A tall stranger mysteriously appears in the home of seven-year-old twins Jude and Taryn, "as if stepping between one shadow and the next." He proceeds to murder their parents in front of them, then whisks away the twins and their older sister, Vivi, to live with him in Faerie. Although the twins are human, Vivi, with her "split-pupiled gaze" and the "lightly furred points of her ears," is the stranger's heir, fathered when the girls' mother was his wife. Before Mom renounced her vows, that is, and escaped Faerie with her unborn child.
Now Jude is 17, and being raised like "a trueborn child of Faerie." She is frequently reminded by the fey servants how fortunate she is that her adoptive father, Madoc, treats all three sisters as Gentry, because to most of the Folk she will always be "a bastard daughter of a faithless wife, a human without a drop of faerie blood." Even after being given True Sight and charms to resist most enchantments, Jude knows that life as a mortal in Faerie will never be easy. Regardless, she feels at home there and revels in the spectacle, pageantry and "beautiful nightmare" of the Faerie Court.

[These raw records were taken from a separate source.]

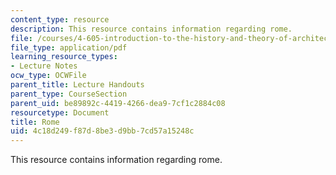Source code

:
 ```yaml
---
content_type: resource
description: This resource contains information regarding rome.
file: /courses/4-605-introduction-to-the-history-and-theory-of-architecture-spring-2012/4c18d249f87d8be3d9bb7cd57a15248c_MIT4_605S12_lec13.pdf
file_type: application/pdf
learning_resource_types:
- Lecture Notes
ocw_type: OCWFile
parent_title: Lecture Handouts
parent_type: CourseSection
parent_uid: be89892c-4419-4266-dea9-7cf1c2884c08
resourcetype: Document
title: Rome
uid: 4c18d249-f87d-8be3-d9bb-7cd57a15248c
---
```

This resource contains information regarding rome.


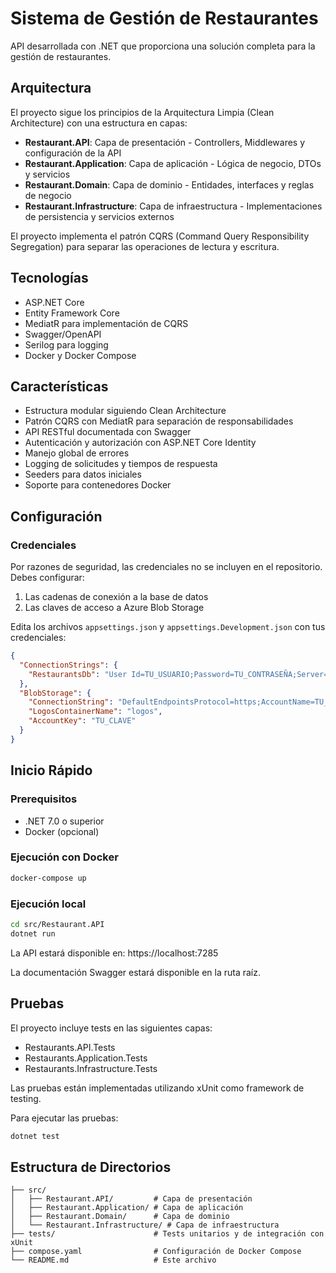 # Sistema de Gestión de Restaurantes

API desarrollada con .NET que proporciona una solución completa para la gestión de restaurantes.

## Arquitectura

El proyecto sigue los principios de la Arquitectura Limpia (Clean Architecture) con una estructura en capas:

- **Restaurant.API**: Capa de presentación - Controllers, Middlewares y configuración de la API
- **Restaurant.Application**: Capa de aplicación - Lógica de negocio, DTOs y servicios
- **Restaurant.Domain**: Capa de dominio - Entidades, interfaces y reglas de negocio
- **Restaurant.Infrastructure**: Capa de infraestructura - Implementaciones de persistencia y servicios externos

El proyecto implementa el patrón CQRS (Command Query Responsibility Segregation) para separar las operaciones de lectura y escritura.

## Tecnologías

- ASP.NET Core
- Entity Framework Core
- MediatR para implementación de CQRS
- Swagger/OpenAPI
- Serilog para logging
- Docker y Docker Compose

## Características

- Estructura modular siguiendo Clean Architecture
- Patrón CQRS con MediatR para separación de responsabilidades
- API RESTful documentada con Swagger
- Autenticación y autorización con ASP.NET Core Identity
- Manejo global de errores
- Logging de solicitudes y tiempos de respuesta
- Seeders para datos iniciales
- Soporte para contenedores Docker

## Configuración

### Credenciales

Por razones de seguridad, las credenciales no se incluyen en el repositorio. Debes configurar:

1. Las cadenas de conexión a la base de datos
2. Las claves de acceso a Azure Blob Storage

Edita los archivos `appsettings.json` y `appsettings.Development.json` con tus credenciales:

```json
{
  "ConnectionStrings": {
    "RestaurantsDb": "User Id=TU_USUARIO;Password=TU_CONTRASEÑA;Server=TU_SERVIDOR;Port=5432;Database=postgres"
  },
  "BlobStorage": {
    "ConnectionString": "DefaultEndpointsProtocol=https;AccountName=TU_CUENTA;AccountKey=TU_CLAVE;EndpointSuffix=core.windows.net",
    "LogosContainerName": "logos",
    "AccountKey": "TU_CLAVE"
  }
}
```

## Inicio Rápido

### Prerequisitos

- .NET 7.0 o superior
- Docker (opcional)

### Ejecución con Docker

```bash
docker-compose up
```

### Ejecución local

```bash
cd src/Restaurant.API
dotnet run
```

La API estará disponible en: https://localhost:7285

La documentación Swagger estará disponible en la ruta raíz.

## Pruebas

El proyecto incluye tests en las siguientes capas:

- Restaurants.API.Tests
- Restaurants.Application.Tests
- Restaurants.Infrastructure.Tests

Las pruebas están implementadas utilizando xUnit como framework de testing.

Para ejecutar las pruebas:
```bash
dotnet test
```

## Estructura de Directorios

```
├── src/
│   ├── Restaurant.API/         # Capa de presentación
│   ├── Restaurant.Application/ # Capa de aplicación
│   ├── Restaurant.Domain/      # Capa de dominio
│   └── Restaurant.Infrastructure/ # Capa de infraestructura
├── tests/                      # Tests unitarios y de integración con xUnit
├── compose.yaml                # Configuración de Docker Compose
└── README.md                   # Este archivo
```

Determined to win a place at Court through skill rather than marriage, she hones her bladesmanship. She aims to be granted a knighthood, and with it a place in one of the royals' personal guards. This would allow her "a kind of power, a kind of protection." For a time, her biggest obstacle is brutal Prince Cardan, the sixth child of High King Eldred, and his nasty friends Valerian, Nicasia and Locke, who despise Jude and Taryn for the crime of being human. Insults, violence, threats of ensorcellment and near drowning are some of the indignities the sisters endure before the stakes begin to rise. High King Eldred, who "has lost his taste for bloodshed," decides it's time to "abdicate his throne in favor of one of his children." Madoc denies Jude the right to try for a knighthood, leaving her with a desperate need to prove she's not weak. When she is recruited to spy for third-born Prince Dain, she takes the opportunity to prove herself and is drawn into dangerous games of Faerie power and intrigue.

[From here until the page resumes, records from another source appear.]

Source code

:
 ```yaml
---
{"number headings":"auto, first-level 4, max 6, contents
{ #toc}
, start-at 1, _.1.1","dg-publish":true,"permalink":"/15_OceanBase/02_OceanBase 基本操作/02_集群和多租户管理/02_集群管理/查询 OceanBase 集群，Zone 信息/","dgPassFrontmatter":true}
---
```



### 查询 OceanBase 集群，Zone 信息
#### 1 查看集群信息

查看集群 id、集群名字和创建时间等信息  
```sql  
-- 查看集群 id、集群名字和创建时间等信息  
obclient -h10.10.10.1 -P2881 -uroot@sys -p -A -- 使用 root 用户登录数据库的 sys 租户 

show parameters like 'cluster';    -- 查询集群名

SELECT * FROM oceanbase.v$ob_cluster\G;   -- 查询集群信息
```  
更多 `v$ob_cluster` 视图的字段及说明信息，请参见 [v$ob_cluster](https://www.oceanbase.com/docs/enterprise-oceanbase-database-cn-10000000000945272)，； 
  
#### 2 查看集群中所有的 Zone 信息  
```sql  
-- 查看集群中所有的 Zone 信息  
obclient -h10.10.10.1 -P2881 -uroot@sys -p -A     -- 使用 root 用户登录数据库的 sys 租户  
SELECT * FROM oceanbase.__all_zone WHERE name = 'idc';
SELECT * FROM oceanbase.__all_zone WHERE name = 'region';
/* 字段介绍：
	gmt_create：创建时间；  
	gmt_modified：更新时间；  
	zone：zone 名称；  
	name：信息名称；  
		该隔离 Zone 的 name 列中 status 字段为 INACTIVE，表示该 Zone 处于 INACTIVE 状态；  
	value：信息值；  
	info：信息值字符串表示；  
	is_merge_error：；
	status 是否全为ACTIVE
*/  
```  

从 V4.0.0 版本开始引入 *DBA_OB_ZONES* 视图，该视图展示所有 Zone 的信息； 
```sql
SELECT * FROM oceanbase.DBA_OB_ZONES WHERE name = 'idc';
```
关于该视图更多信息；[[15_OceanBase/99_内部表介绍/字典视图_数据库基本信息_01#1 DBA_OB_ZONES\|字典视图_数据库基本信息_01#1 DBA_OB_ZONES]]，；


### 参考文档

Holly Black (The Coldest Girl in Coldtown; Doll Bones; The Darkest Part of the Forest) works her magic with this story, effortlessly giving all things fey a thoroughly modern sensibility. With The Cruel Prince, she introduces a stunning new series, full of all the glamour and brutality that Faerie can deliver. Secret strategies, twisted loyalties, love, lust and betrayal all come into play as Jude struggles to find her way among the Folk. And ultimately only she can decide how far she is willing to go to save her family, the royal line and possibly the whole of Faerie itself. --Lynn Becker, blogger and host of Book Talk, a monthly online discussion of children's books for SCBWI.
Shelf Talker: Seventeen-year-old mortal Jude vies for power as she struggles to live among the stronger, more beautiful and deeply wicked inhabitants of Faerie.